For the data that follows, report how many lines contain the word "ZephyrRTOS", and nothing else.

(Items listed in a dataset)

++++++++

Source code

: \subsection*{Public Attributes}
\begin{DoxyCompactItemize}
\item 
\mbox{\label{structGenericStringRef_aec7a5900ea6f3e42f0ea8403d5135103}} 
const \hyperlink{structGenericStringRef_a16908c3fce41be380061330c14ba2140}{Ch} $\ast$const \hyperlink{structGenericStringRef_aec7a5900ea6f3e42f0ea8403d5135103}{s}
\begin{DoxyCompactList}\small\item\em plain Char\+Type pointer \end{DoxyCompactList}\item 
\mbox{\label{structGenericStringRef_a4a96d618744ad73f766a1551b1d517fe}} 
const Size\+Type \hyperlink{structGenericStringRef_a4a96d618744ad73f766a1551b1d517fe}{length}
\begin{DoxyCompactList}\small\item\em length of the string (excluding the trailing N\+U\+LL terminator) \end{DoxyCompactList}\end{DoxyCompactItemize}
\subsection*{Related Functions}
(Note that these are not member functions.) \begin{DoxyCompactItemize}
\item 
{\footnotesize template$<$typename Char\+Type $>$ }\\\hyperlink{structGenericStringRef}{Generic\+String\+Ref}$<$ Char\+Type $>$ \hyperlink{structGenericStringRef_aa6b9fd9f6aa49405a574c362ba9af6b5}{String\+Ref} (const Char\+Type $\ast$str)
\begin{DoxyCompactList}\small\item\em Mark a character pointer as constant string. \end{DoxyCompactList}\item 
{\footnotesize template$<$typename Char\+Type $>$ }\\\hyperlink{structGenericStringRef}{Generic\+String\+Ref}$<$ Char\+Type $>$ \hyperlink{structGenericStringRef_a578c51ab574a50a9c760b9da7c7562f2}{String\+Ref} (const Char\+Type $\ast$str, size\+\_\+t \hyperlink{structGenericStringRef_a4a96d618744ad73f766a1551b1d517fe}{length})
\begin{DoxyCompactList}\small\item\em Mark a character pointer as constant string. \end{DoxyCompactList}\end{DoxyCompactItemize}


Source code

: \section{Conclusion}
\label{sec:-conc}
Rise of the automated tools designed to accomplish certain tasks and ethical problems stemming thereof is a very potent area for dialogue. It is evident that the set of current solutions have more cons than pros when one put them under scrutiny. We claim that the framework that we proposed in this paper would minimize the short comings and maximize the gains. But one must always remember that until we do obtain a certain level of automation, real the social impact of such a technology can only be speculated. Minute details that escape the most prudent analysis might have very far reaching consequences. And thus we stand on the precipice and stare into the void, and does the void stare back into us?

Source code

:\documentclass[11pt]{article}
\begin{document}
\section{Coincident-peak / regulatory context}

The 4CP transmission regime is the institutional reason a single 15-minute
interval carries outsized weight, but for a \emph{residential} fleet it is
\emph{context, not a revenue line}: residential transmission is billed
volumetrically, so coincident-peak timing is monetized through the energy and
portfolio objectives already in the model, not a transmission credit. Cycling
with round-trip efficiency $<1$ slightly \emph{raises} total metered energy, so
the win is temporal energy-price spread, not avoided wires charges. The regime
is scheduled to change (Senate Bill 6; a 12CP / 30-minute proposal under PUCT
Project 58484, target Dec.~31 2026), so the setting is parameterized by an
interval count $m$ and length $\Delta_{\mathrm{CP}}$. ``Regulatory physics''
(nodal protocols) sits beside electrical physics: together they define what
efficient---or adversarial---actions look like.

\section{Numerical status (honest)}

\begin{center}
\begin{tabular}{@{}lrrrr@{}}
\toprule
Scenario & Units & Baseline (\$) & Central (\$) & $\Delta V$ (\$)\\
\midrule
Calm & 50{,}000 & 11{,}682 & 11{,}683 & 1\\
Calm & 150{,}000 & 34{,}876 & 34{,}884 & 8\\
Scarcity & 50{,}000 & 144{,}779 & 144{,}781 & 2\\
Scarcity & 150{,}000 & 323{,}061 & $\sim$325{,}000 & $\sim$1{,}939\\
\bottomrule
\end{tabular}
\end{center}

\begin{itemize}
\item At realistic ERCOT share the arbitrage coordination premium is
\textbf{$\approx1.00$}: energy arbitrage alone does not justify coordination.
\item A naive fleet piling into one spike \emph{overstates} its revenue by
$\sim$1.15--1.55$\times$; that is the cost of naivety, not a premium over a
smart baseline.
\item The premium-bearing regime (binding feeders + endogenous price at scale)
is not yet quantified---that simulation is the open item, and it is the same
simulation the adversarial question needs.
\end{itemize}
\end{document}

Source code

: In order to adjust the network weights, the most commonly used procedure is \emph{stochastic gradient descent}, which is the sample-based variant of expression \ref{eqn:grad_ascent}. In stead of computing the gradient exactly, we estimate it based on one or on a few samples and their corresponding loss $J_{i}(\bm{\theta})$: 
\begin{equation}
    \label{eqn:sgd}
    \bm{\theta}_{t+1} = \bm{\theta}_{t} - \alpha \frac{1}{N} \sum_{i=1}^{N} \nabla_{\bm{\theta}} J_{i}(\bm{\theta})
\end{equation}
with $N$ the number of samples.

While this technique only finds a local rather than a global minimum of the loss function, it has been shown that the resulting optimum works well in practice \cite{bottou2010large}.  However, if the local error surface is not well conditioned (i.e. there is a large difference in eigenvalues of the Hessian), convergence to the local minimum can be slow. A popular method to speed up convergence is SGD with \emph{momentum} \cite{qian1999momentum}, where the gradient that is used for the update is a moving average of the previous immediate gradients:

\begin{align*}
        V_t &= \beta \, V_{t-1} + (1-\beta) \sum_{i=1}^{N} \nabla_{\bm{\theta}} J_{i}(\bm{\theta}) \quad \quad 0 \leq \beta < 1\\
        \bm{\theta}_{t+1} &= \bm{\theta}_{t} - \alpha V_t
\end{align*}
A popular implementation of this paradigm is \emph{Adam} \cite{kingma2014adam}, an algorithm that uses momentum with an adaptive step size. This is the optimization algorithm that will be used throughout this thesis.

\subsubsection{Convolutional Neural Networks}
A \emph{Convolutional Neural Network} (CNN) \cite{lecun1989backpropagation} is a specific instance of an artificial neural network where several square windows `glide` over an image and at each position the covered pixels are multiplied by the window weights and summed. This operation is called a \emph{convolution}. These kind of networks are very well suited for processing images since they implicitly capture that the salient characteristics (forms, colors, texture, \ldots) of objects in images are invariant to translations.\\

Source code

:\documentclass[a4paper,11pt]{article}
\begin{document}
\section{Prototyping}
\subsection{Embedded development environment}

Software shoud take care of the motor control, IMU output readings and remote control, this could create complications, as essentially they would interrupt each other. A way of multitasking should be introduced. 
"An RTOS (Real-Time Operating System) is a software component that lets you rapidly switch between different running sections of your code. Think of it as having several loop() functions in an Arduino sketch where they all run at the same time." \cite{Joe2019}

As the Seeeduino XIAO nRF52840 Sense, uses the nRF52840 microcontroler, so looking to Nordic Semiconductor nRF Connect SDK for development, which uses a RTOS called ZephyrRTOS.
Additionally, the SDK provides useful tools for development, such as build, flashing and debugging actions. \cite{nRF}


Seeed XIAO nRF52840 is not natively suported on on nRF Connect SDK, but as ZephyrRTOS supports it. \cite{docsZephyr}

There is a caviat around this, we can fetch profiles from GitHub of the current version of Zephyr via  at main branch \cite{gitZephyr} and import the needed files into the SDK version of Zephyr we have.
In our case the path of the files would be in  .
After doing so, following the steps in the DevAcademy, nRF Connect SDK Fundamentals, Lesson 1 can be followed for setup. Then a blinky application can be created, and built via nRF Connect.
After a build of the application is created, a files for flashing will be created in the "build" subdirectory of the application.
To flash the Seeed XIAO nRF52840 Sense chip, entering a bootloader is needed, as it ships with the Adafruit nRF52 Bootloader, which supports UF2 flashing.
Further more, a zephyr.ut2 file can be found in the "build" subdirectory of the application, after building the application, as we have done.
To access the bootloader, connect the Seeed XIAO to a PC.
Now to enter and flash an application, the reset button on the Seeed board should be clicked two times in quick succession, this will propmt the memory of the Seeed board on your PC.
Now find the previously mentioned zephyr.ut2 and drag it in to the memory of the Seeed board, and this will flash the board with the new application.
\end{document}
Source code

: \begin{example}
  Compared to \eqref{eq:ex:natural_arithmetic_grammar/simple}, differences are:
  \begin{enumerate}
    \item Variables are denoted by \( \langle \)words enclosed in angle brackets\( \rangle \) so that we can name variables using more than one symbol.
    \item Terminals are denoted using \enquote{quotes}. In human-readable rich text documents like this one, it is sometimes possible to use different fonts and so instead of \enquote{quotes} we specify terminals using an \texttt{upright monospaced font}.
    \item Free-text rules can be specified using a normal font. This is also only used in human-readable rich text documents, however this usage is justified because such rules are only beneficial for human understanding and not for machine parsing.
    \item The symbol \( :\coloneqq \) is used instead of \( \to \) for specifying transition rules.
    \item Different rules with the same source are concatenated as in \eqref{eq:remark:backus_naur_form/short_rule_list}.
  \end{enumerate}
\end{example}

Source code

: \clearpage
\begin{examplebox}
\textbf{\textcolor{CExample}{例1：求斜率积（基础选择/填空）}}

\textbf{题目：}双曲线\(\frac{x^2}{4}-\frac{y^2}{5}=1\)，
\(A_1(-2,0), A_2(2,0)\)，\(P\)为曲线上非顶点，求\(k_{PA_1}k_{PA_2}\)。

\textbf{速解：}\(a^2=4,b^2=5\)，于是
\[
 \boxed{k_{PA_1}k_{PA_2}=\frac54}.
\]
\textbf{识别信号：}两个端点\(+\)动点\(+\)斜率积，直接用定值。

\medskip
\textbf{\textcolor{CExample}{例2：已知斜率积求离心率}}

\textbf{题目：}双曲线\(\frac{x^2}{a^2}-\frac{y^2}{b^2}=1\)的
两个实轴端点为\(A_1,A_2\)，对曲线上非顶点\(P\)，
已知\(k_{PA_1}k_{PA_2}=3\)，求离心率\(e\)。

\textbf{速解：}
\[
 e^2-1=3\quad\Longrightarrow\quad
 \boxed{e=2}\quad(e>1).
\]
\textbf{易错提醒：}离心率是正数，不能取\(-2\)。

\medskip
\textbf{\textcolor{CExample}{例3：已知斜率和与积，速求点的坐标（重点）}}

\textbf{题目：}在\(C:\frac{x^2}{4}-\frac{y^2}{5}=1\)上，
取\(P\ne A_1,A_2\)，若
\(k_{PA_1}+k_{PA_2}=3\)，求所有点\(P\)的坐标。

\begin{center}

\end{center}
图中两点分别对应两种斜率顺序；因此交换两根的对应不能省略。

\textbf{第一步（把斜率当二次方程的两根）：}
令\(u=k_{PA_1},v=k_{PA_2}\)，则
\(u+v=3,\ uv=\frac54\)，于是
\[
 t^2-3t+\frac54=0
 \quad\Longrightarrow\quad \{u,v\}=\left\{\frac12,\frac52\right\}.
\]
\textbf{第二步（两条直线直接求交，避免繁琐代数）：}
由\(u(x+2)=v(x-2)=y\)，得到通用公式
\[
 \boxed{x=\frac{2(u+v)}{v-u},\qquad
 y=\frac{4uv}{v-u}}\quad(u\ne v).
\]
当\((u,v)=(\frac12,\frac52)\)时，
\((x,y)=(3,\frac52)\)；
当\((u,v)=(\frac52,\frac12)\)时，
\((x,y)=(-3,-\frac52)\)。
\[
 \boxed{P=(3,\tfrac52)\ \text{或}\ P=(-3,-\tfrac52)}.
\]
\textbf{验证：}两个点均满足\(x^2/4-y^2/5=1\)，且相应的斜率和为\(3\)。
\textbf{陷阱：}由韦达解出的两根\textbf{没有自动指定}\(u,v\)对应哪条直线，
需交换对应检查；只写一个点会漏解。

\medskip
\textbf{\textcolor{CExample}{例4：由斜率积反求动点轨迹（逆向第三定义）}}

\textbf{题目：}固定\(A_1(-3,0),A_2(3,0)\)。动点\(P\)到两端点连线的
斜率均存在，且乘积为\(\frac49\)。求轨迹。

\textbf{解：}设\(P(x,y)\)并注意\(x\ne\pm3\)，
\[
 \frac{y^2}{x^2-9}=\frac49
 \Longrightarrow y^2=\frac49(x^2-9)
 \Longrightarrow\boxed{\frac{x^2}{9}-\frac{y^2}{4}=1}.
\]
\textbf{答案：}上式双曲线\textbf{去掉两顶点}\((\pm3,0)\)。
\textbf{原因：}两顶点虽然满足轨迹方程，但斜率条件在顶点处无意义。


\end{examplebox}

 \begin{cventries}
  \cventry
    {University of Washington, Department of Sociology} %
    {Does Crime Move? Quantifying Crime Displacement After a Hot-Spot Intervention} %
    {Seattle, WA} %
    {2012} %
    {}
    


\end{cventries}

++++++++

▶ **Answer to this exercise**:
2